Your goal: Every line below should be copied out exactly.

(Collected data entries)
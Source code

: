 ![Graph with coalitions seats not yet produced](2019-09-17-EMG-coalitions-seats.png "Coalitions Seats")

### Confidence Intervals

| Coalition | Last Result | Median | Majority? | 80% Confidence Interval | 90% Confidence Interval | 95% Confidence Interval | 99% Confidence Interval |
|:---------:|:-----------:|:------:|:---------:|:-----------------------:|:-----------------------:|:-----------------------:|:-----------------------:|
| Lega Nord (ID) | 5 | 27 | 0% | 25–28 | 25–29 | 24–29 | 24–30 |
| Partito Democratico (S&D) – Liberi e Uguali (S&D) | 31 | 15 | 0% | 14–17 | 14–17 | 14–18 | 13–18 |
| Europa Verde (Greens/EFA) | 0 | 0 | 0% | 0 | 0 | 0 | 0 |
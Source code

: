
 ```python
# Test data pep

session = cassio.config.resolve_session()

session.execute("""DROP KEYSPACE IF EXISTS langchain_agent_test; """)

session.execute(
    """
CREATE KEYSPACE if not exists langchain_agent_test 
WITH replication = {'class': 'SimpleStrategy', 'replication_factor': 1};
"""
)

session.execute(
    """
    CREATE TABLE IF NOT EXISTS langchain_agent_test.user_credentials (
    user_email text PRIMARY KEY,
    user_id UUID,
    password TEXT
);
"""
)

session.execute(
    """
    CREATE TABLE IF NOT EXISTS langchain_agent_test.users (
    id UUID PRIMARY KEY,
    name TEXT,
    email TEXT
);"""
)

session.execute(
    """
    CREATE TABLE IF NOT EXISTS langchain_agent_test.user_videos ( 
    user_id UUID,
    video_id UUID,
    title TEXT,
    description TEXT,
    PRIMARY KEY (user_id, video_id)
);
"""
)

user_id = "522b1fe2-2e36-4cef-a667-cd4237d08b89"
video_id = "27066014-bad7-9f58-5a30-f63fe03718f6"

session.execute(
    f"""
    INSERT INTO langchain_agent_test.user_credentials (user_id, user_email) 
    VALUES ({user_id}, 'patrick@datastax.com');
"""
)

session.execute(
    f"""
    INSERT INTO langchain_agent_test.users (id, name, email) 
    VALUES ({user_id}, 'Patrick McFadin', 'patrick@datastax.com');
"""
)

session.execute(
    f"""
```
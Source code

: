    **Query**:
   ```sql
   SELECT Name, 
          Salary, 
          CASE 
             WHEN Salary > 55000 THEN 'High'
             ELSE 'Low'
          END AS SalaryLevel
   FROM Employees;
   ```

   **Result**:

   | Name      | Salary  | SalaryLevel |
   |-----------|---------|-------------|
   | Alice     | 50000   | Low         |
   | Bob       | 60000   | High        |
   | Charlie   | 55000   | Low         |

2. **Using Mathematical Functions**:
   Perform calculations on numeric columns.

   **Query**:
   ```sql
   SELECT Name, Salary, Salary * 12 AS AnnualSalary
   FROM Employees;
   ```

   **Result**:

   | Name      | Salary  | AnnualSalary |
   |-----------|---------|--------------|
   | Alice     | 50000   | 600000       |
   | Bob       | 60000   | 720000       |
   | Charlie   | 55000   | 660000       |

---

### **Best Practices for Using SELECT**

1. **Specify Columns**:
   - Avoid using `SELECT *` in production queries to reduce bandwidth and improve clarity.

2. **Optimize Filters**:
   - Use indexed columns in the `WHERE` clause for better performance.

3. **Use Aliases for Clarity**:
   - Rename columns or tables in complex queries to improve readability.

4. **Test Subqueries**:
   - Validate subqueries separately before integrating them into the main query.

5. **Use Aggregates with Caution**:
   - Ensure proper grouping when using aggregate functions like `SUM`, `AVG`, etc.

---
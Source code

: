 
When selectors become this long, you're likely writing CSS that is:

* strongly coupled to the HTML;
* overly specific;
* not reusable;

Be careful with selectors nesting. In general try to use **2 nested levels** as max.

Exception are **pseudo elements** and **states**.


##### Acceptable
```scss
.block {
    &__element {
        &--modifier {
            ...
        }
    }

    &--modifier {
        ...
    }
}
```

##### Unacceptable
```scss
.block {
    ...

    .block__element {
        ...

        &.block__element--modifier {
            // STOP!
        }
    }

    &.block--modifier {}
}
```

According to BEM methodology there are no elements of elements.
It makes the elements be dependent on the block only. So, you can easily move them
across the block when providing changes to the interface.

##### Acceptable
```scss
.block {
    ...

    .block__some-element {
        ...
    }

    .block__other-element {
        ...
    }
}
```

Completed task:
Source code

: ![Graph with coalitions seats not yet produced](2019-09-17-EMG-coalitions-seats.png "Coalitions Seats")

### Confidence Intervals

| Coalition | Last Result | Median | Majority? | 80% Confidence Interval | 90% Confidence Interval | 95% Confidence Interval | 99% Confidence Interval |
|:---------:|:-----------:|:------:|:---------:|:-----------------------:|:-----------------------:|:-----------------------:|:-----------------------:|
| Lega Nord (ID) | 5 | 27 | 0% | 25–28 | 25–29 | 24–29 | 24–30 |
| Partito Democratico (S&D) – Liberi e Uguali (S&D) | 31 | 15 | 0% | 14–17 | 14–17 | 14–18 | 13–18 |
| Europa Verde (Greens/EFA) | 0 | 0 | 0% | 0 | 0 | 0 | 0 |
Source code

:
 ```python
# Test data pep

session = cassio.config.resolve_session()

session.execute("""DROP KEYSPACE IF EXISTS langchain_agent_test; """)

session.execute(
    """
CREATE KEYSPACE if not exists langchain_agent_test 
WITH replication = {'class': 'SimpleStrategy', 'replication_factor': 1};
"""
)

session.execute(
    """
    CREATE TABLE IF NOT EXISTS langchain_agent_test.user_credentials (
    user_email text PRIMARY KEY,
    user_id UUID,
    password TEXT
);
"""
)

session.execute(
    """
    CREATE TABLE IF NOT EXISTS langchain_agent_test.users (
    id UUID PRIMARY KEY,
    name TEXT,
    email TEXT
);"""
)

session.execute(
    """
    CREATE TABLE IF NOT EXISTS langchain_agent_test.user_videos ( 
    user_id UUID,
    video_id UUID,
    title TEXT,
    description TEXT,
    PRIMARY KEY (user_id, video_id)
);
"""
)

user_id = "522b1fe2-2e36-4cef-a667-cd4237d08b89"
video_id = "27066014-bad7-9f58-5a30-f63fe03718f6"

session.execute(
    f"""
    INSERT INTO langchain_agent_test.user_credentials (user_id, user_email) 
    VALUES ({user_id}, 'patrick@datastax.com');
"""
)

session.execute(
    f"""
    INSERT INTO langchain_agent_test.users (id, name, email) 
    VALUES ({user_id}, 'Patrick McFadin', 'patrick@datastax.com');
"""
)

session.execute(
    f"""
```
Source code

:    **Query**:
   ```sql
   SELECT Name, 
          Salary, 
          CASE 
             WHEN Salary > 55000 THEN 'High'
             ELSE 'Low'
          END AS SalaryLevel
   FROM Employees;
   ```

   **Result**:

   | Name      | Salary  | SalaryLevel |
   |-----------|---------|-------------|
   | Alice     | 50000   | Low         |
   | Bob       | 60000   | High        |
   | Charlie   | 55000   | Low         |

2. **Using Mathematical Functions**:
   Perform calculations on numeric columns.

   **Query**:
   ```sql
   SELECT Name, Salary, Salary * 12 AS AnnualSalary
   FROM Employees;
   ```

   **Result**:

   | Name      | Salary  | AnnualSalary |
   |-----------|---------|--------------|
   | Alice     | 50000   | 600000       |
   | Bob       | 60000   | 720000       |
   | Charlie   | 55000   | 660000       |

---

### **Best Practices for Using SELECT**

1. **Specify Columns**:
   - Avoid using `SELECT *` in production queries to reduce bandwidth and improve clarity.

2. **Optimize Filters**:
   - Use indexed columns in the `WHERE` clause for better performance.

3. **Use Aliases for Clarity**:
   - Rename columns or tables in complex queries to improve readability.

4. **Test Subqueries**:
   - Validate subqueries separately before integrating them into the main query.

5. **Use Aggregates with Caution**:
   - Ensure proper grouping when using aggregate functions like `SUM`, `AVG`, etc.

---
Source code

: 
When selectors become this long, you're likely writing CSS that is:

* strongly coupled to the HTML;
* overly specific;
* not reusable;

Be careful with selectors nesting. In general try to use **2 nested levels** as max.

Exception are **pseudo elements** and **states**.


##### Acceptable
```scss
.block {
    &__element {
        &--modifier {
            ...
        }
    }

    &--modifier {
        ...
    }
}
```

##### Unacceptable
```scss
.block {
    ...

    .block__element {
        ...

        &.block__element--modifier {
            // STOP!
        }
    }

    &.block--modifier {}
}
```

According to BEM methodology there are no elements of elements.
It makes the elements be dependent on the block only. So, you can easily move them
across the block when providing changes to the interface.

##### Acceptable
```scss
.block {
    ...

    .block__some-element {
        ...
    }

    .block__other-element {
        ...
    }
}
```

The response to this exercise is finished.